» YOUR INSTRUCTIONS: State how many lines of the entries hold the string "bancaire", and nothing more.

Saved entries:
****************************************
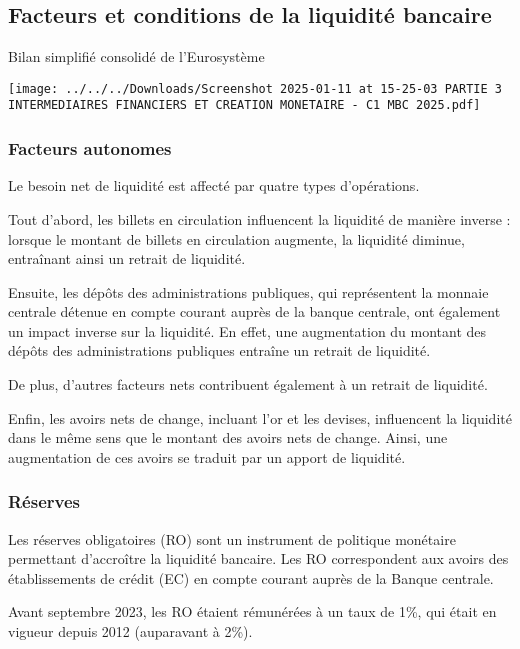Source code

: \documentclass[a4paper, 12pt]{report}
\begin{document}
\subsection{Facteurs et conditions de la liquidité bancaire}

Bilan simplifié consolidé de l'Eurosystème

\begin{center}
	\texttt{[image: ../../../Downloads/Screenshot 2025-01-11 at 15-25-03 PARTIE 3 INTERMEDIAIRES FINANCIERS ET CREATION MONETAIRE - C1 MBC 2025.pdf]}
\end{center}

\subsubsection{Facteurs autonomes}

Le besoin net de liquidité est affecté par quatre types d'opérations. 

Tout d'abord, les billets en circulation influencent la liquidité de manière inverse : lorsque le montant de billets en circulation augmente, la liquidité diminue, entraînant ainsi un retrait de liquidité. 

Ensuite, les dépôts des administrations publiques, qui représentent la monnaie centrale détenue en compte courant auprès de la banque centrale, ont également un impact inverse sur la liquidité. En effet, une augmentation du montant des dépôts des administrations publiques entraîne un retrait de liquidité.

De plus, d'autres facteurs nets contribuent également à un retrait de liquidité. 

Enfin, les avoirs nets de change, incluant l'or et les devises, influencent la liquidité dans le même sens que le montant des avoirs nets de change. Ainsi, une augmentation de ces avoirs se traduit par un apport de liquidité.

\subsubsection{Réserves}

Les réserves obligatoires (RO) sont un instrument de politique monétaire permettant d'accroître la liquidité bancaire. Les RO correspondent aux avoirs des établissements de crédit (EC) en compte courant auprès de la Banque centrale.

Avant septembre 2023, les RO étaient rémunérées à un taux de 1\%, qui était en vigueur depuis 2012 (auparavant à 2\%).
\end{document}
****************************************
» WRITTEN SOLUTION: 2